Congress isn’t working the way it was supposed to. That shouldn’t be a controversial statement, but too often, it feels like one. Why don’t more people just say it out loud? Why don’t we admit the system is broken?
Maybe if we reminded ourselves — and each other — how Congress is supposed to work, we’d start resetting expectations. Maybe then, we’d demand more from the institution the founders designed to be the center of American self-governance.
If there’s a theme to this Substack so far, it’s this: our democracy isn’t just polarized or dysfunctional — it’s structurally broken. And no institution is more responsible for that breakdown than Congress.
Sure, Congress has always been political. But this century, it’s become fully partisan. And worse, it’s no longer institutional. The legislative branch used to check the executive branch, regardless of party. Today, Congress only checks a president from the other party. Otherwise, it defers, enables, or abdicates.
We’re watching that play out in real time with this latest debt and tax bill. It’s chaotic. But let’s not pretend this dysfunction is unique to today’s Republican-led Congress. It looks strikingly similar to what Democrats pushed through under Biden four years ago. If anything, Republicans might move slightly faster — but the result will be no less convoluted, no less disappointing, and no easier to explain to the public.
This style of legislating — last-minute, top-down, hyper-partisan — has dominated for most of the 21st century. You can trace the pivot point back to the late ’80s and early ’90s. Democrats blame the GOP The Gingrich revolution didn’t just change the GOP; it changed how Congress saw itself. No longer as a co-equal branch of government, but as a partisan weapon.

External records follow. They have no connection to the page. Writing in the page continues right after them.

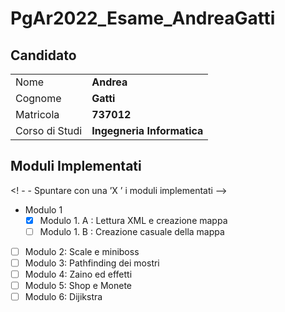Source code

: # PgAr2022_Esame_AndreaGatti
## Candidato

|                |                 |
| -------------- | --------------- |
| Nome           | **Andrea**     |
| Cognome        | **Gatti**      |
| Matricola      | **737012** |
| Corso di Studi | **Ingegneria Informatica** |

## Moduli Implementati

<! - - Spuntare con una ’X ’ i moduli implementati -->

- Modulo 1
  - [X] Modulo 1. A : Lettura XML e creazione mappa
  - [ ] Modulo 1. B : Creazione casuale della mappa
- [ ] Modulo 2: Scale e miniboss
- [ ] Modulo 3: Pathfinding dei mostri
- [ ] Modulo 4: Zaino ed effetti
- [ ] Modulo 5: Shop e Monete
- [ ] Modulo 6: Dijikstra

Democrats aren’t blameless; in fact, many older Republicans justify Gingrich’s tactics by claiming the Democrats broke the place first. The 1984 Indiana House election dispute — when the Democratic majority effectively overruled the state and seated their preferred candidate — was indeed a signal moment. But once scorched-earth tactics became the norm, Congress never found its way back.

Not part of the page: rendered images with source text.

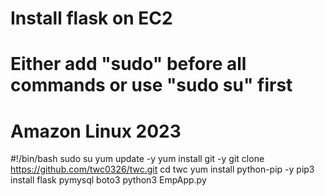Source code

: # Install flask on EC2 
# Either add "sudo" before all commands or use "sudo su" first
# Amazon Linux 2023

#!/bin/bash
sudo su
yum update -y
yum install git -y
git clone https://github.com/twc0326/twc.git
cd twc
yum install python-pip -y
pip3 install flask pymysql boto3
python3 EmpApp.py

Remember Schoolhouse Rock’s “I’m Just a Bill”? Other than the president signing the final bill, almost none of that process exists anymore. Conference committees are essentially extinct. The amendment process is a joke — a made-for-TV exercise where nothing meaningful changes. These votes aren’t about improving legislation; they’re about creating attack ads. Lawmaking has become campaign-ad production.

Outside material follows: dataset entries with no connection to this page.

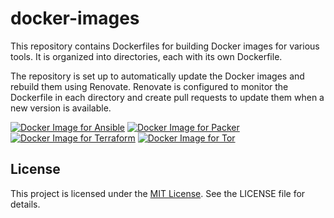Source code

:# docker-images

This repository contains Dockerfiles for building Docker images for various tools. It is organized into directories, each with its own Dockerfile.

The repository is set up to automatically update the Docker images and rebuild them using Renovate. Renovate is configured to monitor the Dockerfile in each directory and create pull requests to update them when a new version is available.

[![Docker Image for Ansible](https://github.com/opslabhqx/docker-images/actions/workflows/docker_buildx_ansible.yml/badge.svg)](https://github.com/opslabhqx/docker-images/actions/workflows/docker_buildx_ansible.yml)
[![Docker Image for Packer](https://github.com/opslabhqx/docker-images/actions/workflows/docker_buildx_packer.yml/badge.svg)](https://github.com/opslabhqx/docker-images/actions/workflows/docker_buildx_packer.yml)
[![Docker Image for Terraform](https://github.com/opslabhqx/docker-images/actions/workflows/docker_buildx_terraform.yml/badge.svg)](https://github.com/opslabhqx/docker-images/actions/workflows/docker_buildx_terraform.yml)
[![Docker Image for Tor](https://github.com/opslabhqx/docker-images/actions/workflows/docker_buildx_tor.yml/badge.svg)](https://github.com/opslabhqx/docker-images/actions/workflows/docker_buildx_tor.yml)

## License

This project is licensed under the [MIT License](/LICENSE). See the LICENSE file for details.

Why? Because we’ve raised a generation of leaders who’ve never experienced a functioning Congress. Take Speaker Mike Johnson. He doesn’t see himself as the head of a governing institution. He sees himself as a partisan actor, carrying water for the Republican Party, which, right now, means carrying water for Donald Trump.
And it’s not just lawmaking that’s broken. Congress’s dysfunction has spilled into the judiciary, too. The founders envisioned the courts as the least political branch. That was Hamilton’s entire argument in Federalist 78. But today, we select judges not for their independence, but for their ability to get 50 votes and a tie-breaking vote from the VP.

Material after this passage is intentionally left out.